Several Clinical Commissioning Groups (CCGs) have been found to have made false claims about how much they have spent on mental health services in the 2018/19 financial year, according to the HSJ.

The information from NHS England and NHS Improvement, seen by the HSJ, shows that in the 2018/19 funding period auditors found that 16 CCGs had falsely claimed that they had spent sufficient on mental health services in their areas and met the targets set under the Mental Health Investment Standard (MHIS).

The MHIS was put in place in 2015, following years of mental health service funding dragging a long way behind that of physical health services. The MHIS is the requirement for CCGs to increase investment in mental health services in line with their overall increase in allocation each year.  

HSJ revealed the 16 CCGs as; Brighton and Hove, East Sussex, Milton Keynes, Ashford (now Kent and Medway), Canterbury and Coastal (now Kent and Medway), Thanet (now Kent and Medway), North East Hampshire and Farnham, North Hampshire, Hastings and Rother (now East Sussex), Gloucestershire, Mansfield and Ashford (Now Nottingham and Nottinghamshire), Nottingham North and East (now Nottingham and Nottinghamshire), Salford, and Trafford. 

These 16 CCGs will have published a statement at the end of the financial year in which they stated that the CCG had followed the planning guidance in 2018/19 and achieved the MHIS. However, the independent audits that are carried out on the CCGs found that these were false claims.

Letters have been sent to the CCGs by NHSE/I national mental health director Claire Murdoch and finance director for NHS England and Improvement Julian Kelly, according to the HSJ, which stated that NHSE/I was “disappointed to see that the independent review by reporting accountants found that you had not, in fact, met the standard.”

NHS England reports that since it was introduced in 2015, the MHIS has been met nationally.  However, this may be the case, but looking at the reality of mental health service provision in England, it appears to have had little impact against the effect of ten years of budgetary restraints and increased need.

At the end of 2019 and the start of 2020, there was a flurry of reports on the escalating crisis in mental health services, in particular in Child and Young Adult Mental Health Services (CAMHS). These showed that tighter restrictions on access to mental health services have been introduced and as a result, thousands of young patients are being denied care, which in turn has led to a large rise in the numbers turning up in A&E and patients being directed to private care.

Staff and bed numbers have fallen and infrastructure is poor and in dire need of renovation. In 2013 there was one mental health doctor for every 186 patients accessing services, and one mental health nurse for every 29 patients.

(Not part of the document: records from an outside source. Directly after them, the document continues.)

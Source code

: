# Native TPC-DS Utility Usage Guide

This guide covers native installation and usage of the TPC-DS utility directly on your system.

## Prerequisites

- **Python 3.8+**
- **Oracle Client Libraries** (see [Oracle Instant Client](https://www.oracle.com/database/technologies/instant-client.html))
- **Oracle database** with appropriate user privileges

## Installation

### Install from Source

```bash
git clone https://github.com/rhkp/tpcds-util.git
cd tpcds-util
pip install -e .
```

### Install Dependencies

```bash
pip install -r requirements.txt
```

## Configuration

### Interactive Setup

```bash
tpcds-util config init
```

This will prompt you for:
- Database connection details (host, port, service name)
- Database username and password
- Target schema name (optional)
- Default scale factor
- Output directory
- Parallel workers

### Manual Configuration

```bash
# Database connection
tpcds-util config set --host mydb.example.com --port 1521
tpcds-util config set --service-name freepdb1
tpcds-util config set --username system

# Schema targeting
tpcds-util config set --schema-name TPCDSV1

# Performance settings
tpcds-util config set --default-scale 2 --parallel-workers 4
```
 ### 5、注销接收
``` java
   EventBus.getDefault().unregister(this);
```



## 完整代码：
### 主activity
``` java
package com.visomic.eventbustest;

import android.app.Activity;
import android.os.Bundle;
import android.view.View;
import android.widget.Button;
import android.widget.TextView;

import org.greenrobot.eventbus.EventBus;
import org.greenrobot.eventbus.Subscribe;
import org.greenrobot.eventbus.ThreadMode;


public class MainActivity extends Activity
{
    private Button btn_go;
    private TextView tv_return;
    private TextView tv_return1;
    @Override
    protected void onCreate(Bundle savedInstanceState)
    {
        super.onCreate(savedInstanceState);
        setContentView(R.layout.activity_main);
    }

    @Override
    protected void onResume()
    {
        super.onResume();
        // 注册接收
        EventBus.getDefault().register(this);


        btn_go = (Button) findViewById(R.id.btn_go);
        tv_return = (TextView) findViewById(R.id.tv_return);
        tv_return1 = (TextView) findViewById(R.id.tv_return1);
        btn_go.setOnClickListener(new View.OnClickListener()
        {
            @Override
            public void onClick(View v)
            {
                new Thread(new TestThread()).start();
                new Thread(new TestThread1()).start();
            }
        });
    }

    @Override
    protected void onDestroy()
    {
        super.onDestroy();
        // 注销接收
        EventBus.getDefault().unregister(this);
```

By 2018 those figures had dropped to one for every 253, and one for every 39, respectively. 

In November 2019 the Royal College of Psychiatry (RCP) published a report claiming that, to offer appropriate levels of care to patients in their local community, more than a thousand extra mental inpatient beds were needed.

The evidence is clear that the MHIS has had little impact on mental health services and they have continued to deteriorate. 

In January 2019, the NHS’s Long Term Plan contained another commitment to increasing funding for mental health care; from 2019/20 onwards the MHIS also includes a commitment that local funding for mental health will grow by an additional percentage increment to reflect additional mental health funding being made available to CCGs. More recently the government has given £5 million to tackle the massive requirement for more mental health services due to the Covid-19 pandemic.

It remains to be seen whether this is sufficient to pull mental health services out of a crisis.